(Collected data)
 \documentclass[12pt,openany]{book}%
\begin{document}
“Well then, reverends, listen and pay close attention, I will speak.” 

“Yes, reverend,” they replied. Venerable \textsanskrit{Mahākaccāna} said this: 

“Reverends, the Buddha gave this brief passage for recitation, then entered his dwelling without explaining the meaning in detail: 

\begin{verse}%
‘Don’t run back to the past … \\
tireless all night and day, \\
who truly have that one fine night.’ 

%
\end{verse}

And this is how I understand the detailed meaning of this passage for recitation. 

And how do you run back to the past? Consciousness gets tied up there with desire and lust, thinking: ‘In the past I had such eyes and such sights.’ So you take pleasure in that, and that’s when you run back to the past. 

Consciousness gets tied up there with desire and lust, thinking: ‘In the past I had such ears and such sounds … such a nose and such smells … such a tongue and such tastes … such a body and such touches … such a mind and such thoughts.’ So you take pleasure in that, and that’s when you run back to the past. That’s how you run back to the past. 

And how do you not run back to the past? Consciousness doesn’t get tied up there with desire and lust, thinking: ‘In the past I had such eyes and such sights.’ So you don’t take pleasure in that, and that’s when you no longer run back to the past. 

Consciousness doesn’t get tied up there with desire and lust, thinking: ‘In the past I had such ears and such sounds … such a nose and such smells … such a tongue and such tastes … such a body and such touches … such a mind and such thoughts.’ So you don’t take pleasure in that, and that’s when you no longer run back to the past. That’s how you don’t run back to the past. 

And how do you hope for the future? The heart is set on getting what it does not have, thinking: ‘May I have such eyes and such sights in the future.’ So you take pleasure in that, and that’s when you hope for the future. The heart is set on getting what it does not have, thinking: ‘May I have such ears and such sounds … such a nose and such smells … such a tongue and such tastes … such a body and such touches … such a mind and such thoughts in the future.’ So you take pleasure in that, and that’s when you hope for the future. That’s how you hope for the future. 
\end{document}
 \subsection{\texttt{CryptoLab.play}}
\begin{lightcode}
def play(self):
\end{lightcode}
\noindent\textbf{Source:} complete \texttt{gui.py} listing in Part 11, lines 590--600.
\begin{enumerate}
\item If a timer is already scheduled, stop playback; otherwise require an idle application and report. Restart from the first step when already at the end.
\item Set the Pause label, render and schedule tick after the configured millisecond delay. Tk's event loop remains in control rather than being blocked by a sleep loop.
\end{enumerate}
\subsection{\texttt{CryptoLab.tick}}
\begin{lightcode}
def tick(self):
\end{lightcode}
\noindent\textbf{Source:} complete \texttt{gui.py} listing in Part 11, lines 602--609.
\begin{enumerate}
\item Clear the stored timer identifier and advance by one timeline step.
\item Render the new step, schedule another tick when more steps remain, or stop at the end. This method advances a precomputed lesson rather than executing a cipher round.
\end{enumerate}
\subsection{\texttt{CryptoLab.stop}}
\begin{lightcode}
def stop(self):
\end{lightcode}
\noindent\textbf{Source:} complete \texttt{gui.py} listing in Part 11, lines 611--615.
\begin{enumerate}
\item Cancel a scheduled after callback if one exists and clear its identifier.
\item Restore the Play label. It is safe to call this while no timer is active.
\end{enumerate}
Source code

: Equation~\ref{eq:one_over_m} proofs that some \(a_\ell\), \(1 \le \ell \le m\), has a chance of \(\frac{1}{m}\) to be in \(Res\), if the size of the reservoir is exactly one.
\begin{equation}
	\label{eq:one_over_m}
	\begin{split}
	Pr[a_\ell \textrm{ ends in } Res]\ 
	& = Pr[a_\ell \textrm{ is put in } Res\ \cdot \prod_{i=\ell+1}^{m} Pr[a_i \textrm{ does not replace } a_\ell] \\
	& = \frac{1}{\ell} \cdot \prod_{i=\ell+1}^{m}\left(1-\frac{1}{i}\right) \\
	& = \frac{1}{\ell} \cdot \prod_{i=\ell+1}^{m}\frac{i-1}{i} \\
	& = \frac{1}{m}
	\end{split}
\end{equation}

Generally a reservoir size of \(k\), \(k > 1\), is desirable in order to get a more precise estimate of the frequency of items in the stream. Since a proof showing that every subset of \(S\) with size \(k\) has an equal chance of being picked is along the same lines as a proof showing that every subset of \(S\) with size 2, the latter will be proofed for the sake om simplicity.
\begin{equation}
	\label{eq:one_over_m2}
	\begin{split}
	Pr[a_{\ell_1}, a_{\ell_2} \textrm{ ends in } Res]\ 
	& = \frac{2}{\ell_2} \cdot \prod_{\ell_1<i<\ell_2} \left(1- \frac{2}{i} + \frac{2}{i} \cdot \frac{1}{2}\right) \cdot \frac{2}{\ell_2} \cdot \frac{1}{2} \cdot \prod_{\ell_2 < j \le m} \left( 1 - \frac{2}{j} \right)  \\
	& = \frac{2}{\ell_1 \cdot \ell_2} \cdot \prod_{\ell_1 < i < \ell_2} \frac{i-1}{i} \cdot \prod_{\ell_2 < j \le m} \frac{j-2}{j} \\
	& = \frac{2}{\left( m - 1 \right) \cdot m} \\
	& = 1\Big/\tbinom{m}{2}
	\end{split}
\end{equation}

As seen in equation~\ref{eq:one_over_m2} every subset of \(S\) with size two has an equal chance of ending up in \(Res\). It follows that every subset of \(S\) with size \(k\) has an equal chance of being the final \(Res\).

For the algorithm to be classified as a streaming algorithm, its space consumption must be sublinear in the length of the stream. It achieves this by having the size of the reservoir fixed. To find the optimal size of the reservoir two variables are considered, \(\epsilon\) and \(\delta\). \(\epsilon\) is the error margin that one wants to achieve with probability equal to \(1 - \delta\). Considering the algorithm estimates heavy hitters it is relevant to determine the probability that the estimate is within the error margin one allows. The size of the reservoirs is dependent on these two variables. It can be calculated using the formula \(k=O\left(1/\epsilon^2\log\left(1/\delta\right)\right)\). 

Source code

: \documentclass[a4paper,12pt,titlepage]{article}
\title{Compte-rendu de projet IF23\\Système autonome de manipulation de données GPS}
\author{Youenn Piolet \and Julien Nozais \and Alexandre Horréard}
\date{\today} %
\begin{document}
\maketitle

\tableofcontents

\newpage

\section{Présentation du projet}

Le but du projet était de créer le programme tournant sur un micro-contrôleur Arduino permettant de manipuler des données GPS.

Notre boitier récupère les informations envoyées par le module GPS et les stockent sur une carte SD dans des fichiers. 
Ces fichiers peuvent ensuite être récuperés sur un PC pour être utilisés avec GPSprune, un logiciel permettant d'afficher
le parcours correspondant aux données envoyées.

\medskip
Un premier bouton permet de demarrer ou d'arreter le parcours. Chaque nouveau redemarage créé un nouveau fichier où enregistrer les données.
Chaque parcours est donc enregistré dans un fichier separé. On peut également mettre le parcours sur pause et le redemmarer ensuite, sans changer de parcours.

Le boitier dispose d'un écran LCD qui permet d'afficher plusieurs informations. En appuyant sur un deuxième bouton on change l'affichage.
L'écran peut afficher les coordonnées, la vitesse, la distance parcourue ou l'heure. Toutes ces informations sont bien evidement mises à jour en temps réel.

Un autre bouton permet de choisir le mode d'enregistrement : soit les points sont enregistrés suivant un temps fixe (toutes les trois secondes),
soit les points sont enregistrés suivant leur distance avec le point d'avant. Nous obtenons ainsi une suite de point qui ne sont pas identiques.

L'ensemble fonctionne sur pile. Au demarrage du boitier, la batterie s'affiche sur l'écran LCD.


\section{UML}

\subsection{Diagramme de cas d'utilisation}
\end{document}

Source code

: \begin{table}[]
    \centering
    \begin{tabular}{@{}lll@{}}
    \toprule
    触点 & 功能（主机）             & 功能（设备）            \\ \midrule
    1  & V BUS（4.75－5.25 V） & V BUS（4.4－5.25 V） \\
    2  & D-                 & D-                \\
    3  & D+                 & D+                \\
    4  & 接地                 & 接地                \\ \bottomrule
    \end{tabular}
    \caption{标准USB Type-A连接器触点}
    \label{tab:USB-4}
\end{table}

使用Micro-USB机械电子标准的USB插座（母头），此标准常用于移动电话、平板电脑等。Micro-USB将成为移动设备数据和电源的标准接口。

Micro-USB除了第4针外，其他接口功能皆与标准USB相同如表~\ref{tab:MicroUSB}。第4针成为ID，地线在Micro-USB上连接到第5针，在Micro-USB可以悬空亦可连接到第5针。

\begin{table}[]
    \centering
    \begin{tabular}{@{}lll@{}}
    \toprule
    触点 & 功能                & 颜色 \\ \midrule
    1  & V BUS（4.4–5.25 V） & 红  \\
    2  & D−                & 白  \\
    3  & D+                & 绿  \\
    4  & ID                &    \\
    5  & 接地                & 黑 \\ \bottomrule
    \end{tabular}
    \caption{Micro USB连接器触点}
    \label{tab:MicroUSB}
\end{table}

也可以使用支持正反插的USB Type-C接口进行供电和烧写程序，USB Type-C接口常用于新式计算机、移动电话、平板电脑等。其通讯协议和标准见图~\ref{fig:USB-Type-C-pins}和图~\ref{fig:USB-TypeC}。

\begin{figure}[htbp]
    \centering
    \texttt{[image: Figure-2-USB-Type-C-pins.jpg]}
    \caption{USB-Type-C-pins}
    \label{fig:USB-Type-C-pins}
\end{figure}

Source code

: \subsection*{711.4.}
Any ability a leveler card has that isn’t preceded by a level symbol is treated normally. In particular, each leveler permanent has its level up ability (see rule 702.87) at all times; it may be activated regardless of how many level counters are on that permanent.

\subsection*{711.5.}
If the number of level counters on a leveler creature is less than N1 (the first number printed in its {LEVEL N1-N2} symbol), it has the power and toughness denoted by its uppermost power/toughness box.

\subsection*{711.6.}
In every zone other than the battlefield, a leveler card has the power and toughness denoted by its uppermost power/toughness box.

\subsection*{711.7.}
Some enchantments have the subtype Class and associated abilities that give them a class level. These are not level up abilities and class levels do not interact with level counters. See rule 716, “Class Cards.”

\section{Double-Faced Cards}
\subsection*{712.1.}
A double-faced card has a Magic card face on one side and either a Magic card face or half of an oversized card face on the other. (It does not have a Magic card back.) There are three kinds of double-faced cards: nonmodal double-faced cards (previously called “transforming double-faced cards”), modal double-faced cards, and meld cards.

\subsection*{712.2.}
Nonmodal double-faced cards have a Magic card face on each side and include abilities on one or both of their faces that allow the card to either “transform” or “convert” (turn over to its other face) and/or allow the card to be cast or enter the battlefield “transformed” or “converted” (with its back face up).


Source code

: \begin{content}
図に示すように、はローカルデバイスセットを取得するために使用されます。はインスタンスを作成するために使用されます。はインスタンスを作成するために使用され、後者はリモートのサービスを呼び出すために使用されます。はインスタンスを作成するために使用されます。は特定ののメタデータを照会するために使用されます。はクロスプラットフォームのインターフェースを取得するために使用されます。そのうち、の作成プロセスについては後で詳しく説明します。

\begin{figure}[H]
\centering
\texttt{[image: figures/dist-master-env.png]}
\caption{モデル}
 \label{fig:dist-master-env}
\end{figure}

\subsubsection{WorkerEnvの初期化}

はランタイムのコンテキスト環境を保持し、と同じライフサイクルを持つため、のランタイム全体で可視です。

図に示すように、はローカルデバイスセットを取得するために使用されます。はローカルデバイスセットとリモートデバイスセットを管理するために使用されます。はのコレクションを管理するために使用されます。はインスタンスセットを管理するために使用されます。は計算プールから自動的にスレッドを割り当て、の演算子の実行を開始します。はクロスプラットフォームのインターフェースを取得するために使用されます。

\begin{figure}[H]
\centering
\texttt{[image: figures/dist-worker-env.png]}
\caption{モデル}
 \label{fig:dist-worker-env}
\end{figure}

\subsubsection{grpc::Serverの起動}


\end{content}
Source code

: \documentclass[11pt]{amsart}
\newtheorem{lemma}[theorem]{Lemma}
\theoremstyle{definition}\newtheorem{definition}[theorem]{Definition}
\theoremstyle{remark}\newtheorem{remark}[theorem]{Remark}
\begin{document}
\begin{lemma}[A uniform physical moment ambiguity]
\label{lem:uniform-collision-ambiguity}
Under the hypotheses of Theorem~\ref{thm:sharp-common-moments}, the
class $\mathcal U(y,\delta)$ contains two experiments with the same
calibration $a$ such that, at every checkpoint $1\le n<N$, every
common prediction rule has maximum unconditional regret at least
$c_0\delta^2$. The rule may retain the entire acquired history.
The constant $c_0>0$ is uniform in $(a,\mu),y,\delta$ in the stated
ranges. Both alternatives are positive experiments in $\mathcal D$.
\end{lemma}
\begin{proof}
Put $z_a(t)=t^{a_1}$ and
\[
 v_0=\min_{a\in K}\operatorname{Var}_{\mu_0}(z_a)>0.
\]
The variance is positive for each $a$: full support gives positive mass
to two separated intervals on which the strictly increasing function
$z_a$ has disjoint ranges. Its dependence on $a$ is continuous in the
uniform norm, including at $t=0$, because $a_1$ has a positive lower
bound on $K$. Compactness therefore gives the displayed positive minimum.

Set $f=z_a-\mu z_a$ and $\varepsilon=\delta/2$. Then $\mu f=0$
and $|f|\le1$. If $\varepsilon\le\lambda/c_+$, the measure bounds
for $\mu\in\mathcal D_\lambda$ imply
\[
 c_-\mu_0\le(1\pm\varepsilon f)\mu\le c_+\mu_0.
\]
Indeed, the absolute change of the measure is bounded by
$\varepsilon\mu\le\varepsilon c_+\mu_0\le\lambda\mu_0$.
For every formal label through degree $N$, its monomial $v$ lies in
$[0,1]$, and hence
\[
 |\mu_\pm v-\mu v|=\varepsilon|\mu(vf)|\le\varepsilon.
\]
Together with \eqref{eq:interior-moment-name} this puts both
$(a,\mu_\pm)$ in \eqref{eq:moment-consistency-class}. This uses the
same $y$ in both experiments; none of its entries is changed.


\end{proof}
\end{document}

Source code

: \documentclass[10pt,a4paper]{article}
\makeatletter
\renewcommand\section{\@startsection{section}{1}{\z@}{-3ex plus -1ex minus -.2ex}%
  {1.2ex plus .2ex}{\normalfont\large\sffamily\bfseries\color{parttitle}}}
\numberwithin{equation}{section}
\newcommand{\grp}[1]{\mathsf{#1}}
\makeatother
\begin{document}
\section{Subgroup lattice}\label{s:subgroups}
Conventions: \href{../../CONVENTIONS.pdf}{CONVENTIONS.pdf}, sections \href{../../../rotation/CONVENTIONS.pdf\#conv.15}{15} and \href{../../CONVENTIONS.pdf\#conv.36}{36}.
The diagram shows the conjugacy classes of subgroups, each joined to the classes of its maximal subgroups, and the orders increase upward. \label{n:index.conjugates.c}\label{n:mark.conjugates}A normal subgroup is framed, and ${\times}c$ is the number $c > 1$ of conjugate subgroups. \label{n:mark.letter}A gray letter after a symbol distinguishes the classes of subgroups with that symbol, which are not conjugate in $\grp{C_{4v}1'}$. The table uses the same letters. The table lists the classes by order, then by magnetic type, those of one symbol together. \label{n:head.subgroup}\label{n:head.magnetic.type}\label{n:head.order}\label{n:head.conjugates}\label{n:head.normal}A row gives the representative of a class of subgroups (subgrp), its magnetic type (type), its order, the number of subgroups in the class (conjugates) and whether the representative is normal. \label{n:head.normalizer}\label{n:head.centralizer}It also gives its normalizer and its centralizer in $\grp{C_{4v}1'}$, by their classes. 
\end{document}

## Task objective
Nothing but a number is expected here: the number of lines in the entries that include the word "enregistrés".

## Solution to this problem
2